India in West Indies 2011 July 11, 2011

Chances grabbed and missed

ESPNcricinfo reviews the performances of the India players in the Tests against West Indies

Abhinav Mukund seized the opportunity
Abhinav impressed with his grit. He looks a player who is not going to dazzle your senses with his strokeplay but someone who will squeeze the most of his talent to do the job. With M Vijay's failure, Abhinav has grabbed his chance to become the third opener. He got a start in the first Test, moved on a little further in the second and made a fifty in the third Test, showing consistent improvement.

M Vijay let himself down
This was a big chance for Vijay to nail the third opener's spot. It was a rare full series that he got but his technique against the moving ball proved iffy. He was almost a walking wicket to Ravi Rampaul and couldn't handle the seaming pitches in the first two Tests. He showed considerable grit in the first innings of the second Test when he hung around for a couple of hours in tough conditions but couldn't convert it. By the end of the series, he had dropped out of selectorial favour. He will look back and see this tour as a great opportunity lost.

Rahul Dravid carried on
Dravid showed his class and worth in the second innings of the first Test. It was a knock from the Dravid school of batting. This was an important series for him ahead of the England tour. It was his chance to get back into touch and form considering the last he played for India was way back in January, and he did not disappoint.

So did VVS Laxman
Laxman remained the crisis man for India and there was no surprise to anyone when he played that knock in the second Test. If it can be said, his defensive technique seems to have become better over the years. He used to have the itch to play at most deliveries earlier in his career but nowadays he is showing greater restraint. It is something that will serve him well in England.

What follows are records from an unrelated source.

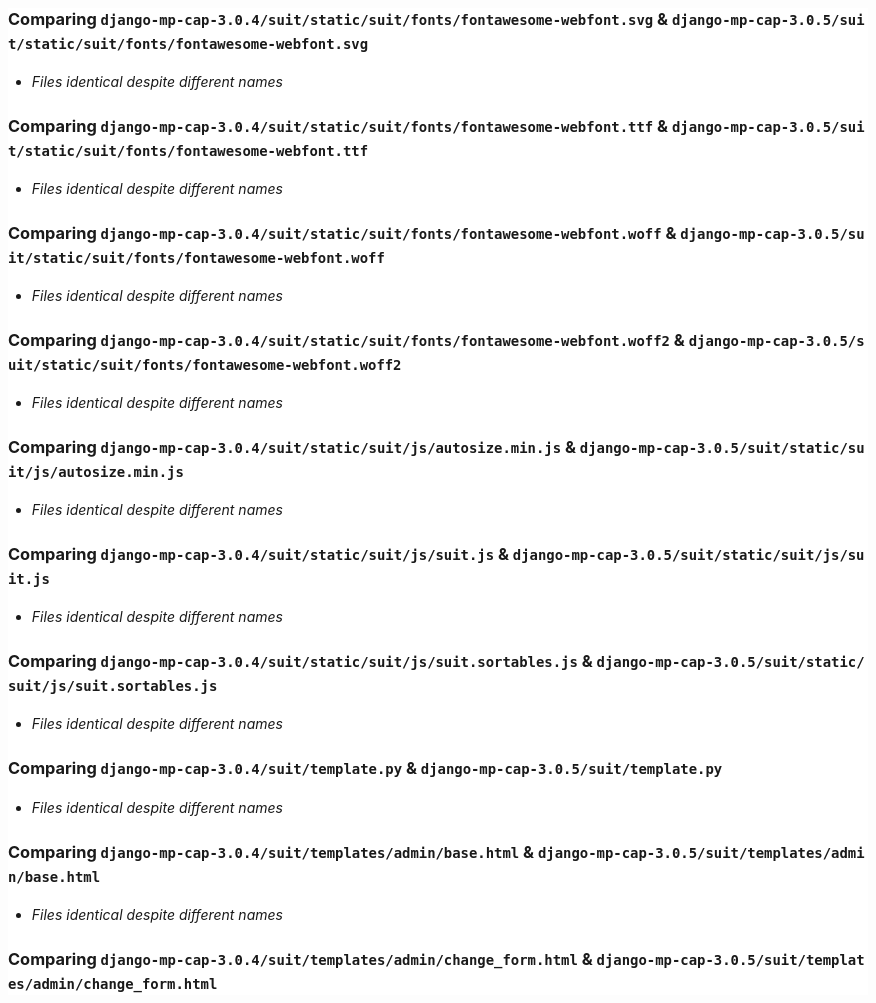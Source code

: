### Comparing `django-mp-cap-3.0.4/suit/static/suit/fonts/fontawesome-webfont.svg` & `django-mp-cap-3.0.5/suit/static/suit/fonts/fontawesome-webfont.svg`

 * *Files identical despite different names*

### Comparing `django-mp-cap-3.0.4/suit/static/suit/fonts/fontawesome-webfont.ttf` & `django-mp-cap-3.0.5/suit/static/suit/fonts/fontawesome-webfont.ttf`

 * *Files identical despite different names*

### Comparing `django-mp-cap-3.0.4/suit/static/suit/fonts/fontawesome-webfont.woff` & `django-mp-cap-3.0.5/suit/static/suit/fonts/fontawesome-webfont.woff`

 * *Files identical despite different names*

### Comparing `django-mp-cap-3.0.4/suit/static/suit/fonts/fontawesome-webfont.woff2` & `django-mp-cap-3.0.5/suit/static/suit/fonts/fontawesome-webfont.woff2`

 * *Files identical despite different names*

### Comparing `django-mp-cap-3.0.4/suit/static/suit/js/autosize.min.js` & `django-mp-cap-3.0.5/suit/static/suit/js/autosize.min.js`

 * *Files identical despite different names*

### Comparing `django-mp-cap-3.0.4/suit/static/suit/js/suit.js` & `django-mp-cap-3.0.5/suit/static/suit/js/suit.js`

 * *Files identical despite different names*

### Comparing `django-mp-cap-3.0.4/suit/static/suit/js/suit.sortables.js` & `django-mp-cap-3.0.5/suit/static/suit/js/suit.sortables.js`

 * *Files identical despite different names*

### Comparing `django-mp-cap-3.0.4/suit/template.py` & `django-mp-cap-3.0.5/suit/template.py`

 * *Files identical despite different names*

### Comparing `django-mp-cap-3.0.4/suit/templates/admin/base.html` & `django-mp-cap-3.0.5/suit/templates/admin/base.html`

 * *Files identical despite different names*

### Comparing `django-mp-cap-3.0.4/suit/templates/admin/change_form.html` & `django-mp-cap-3.0.5/suit/templates/admin/change_form.html`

Virat Kohli got a reality check
It was expected by many that Kohli will grab his chance in this series and put further pressure on the likes of Suresh Raina and Yuvraj Singh. He hasn't done that. The way he played the short ball in the first Test surprised many and he failed to convert his starts after that. In a chat he said he was perhaps too defensive in his mindset and had psyched himself too much about the shift to Test cricket. In that context, this series must have been a great learning and humbling experience. It can only help him.

Suresh Raina impressed
This could have been the series where Raina slipped and fell. Instead, he has put himself at the top of the contenders list for the middle order. He showed impressive patience in seaming conditions, a big heart in how he played the short ball, and a hunger to succeed. England will be a sterner test but Raina showed here that he is eager to stake his Test claim.

Dhoni was the usual Dhoni
Dhoni continued to be a batsman who does well in patches in Test cricket. He breaks an almost anonymous run of innings with one substantial knock and this series was no different. Just when you began to notice his lack of contributions he came up with a good effort in the final Test.

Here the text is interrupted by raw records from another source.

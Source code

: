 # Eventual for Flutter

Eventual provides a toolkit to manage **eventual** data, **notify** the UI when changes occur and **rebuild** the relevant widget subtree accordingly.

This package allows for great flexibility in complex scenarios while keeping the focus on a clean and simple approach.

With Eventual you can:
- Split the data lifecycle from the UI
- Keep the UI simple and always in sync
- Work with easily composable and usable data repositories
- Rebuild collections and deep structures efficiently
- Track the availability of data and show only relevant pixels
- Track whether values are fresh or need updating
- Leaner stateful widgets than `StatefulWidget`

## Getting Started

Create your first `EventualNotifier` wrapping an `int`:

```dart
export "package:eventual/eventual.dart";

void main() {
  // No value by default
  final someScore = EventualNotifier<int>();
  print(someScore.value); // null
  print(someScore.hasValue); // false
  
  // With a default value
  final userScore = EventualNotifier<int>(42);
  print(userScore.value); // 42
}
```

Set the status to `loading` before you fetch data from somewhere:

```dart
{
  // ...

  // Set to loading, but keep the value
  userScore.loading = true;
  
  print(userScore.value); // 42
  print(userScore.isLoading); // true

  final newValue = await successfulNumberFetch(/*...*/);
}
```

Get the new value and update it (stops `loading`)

Harbhajan Singh was relieved
Harbhajan couldn't forgive himself how he missed out on taking a bunch of wickets in Jamaica and was made to wait till the third Test to reach the 400 mark. His best effort came on the fourth day of the final Test. He turned in stirring spells throughout the day and even tormented Shivnarine Chanderpaul. He was lacklustre on the final day, though, and continued to stick to the leg-stump line plan to Fidel Edwards even when it was evident that it wasn't working. Perhaps he, like the rest of the bowlers, was too tired by then. He will look back at this series with relief that the burden of reaching the landmark is over.

Ishant Sharma rediscovered himself
Ishant found his rhythm. The pitches were conducive and the West Indies batsmen didn't offer great resistance in the first two Tests but with Ishant it was almost an inner battle. The wrist position at the release, the run-up, the rhythm and all those things that were clearly out of place in recent times were at an ideal state in this series. How he will fare against tougher opposition, only time will tell. He hit the deck, bowled with a lot of heart and with a better understanding and control over his art. The only worrying thing was he looked dead tired by the fourth day of the final Test. India will still have to preserve him and look after him even though he has made rapid strides in the fitness department.

Hard luck for Munaf Patel
Unfortunately Munaf missed the first two Tests that were played on helpful tracks. He was the best seamer on view when the pitch was at its most sluggish phase on the fourth day of the third Test. Ishant seemed spent by then and Praveen Kumar was thwarted by the conditions but Munaf extracted something from the dull surface.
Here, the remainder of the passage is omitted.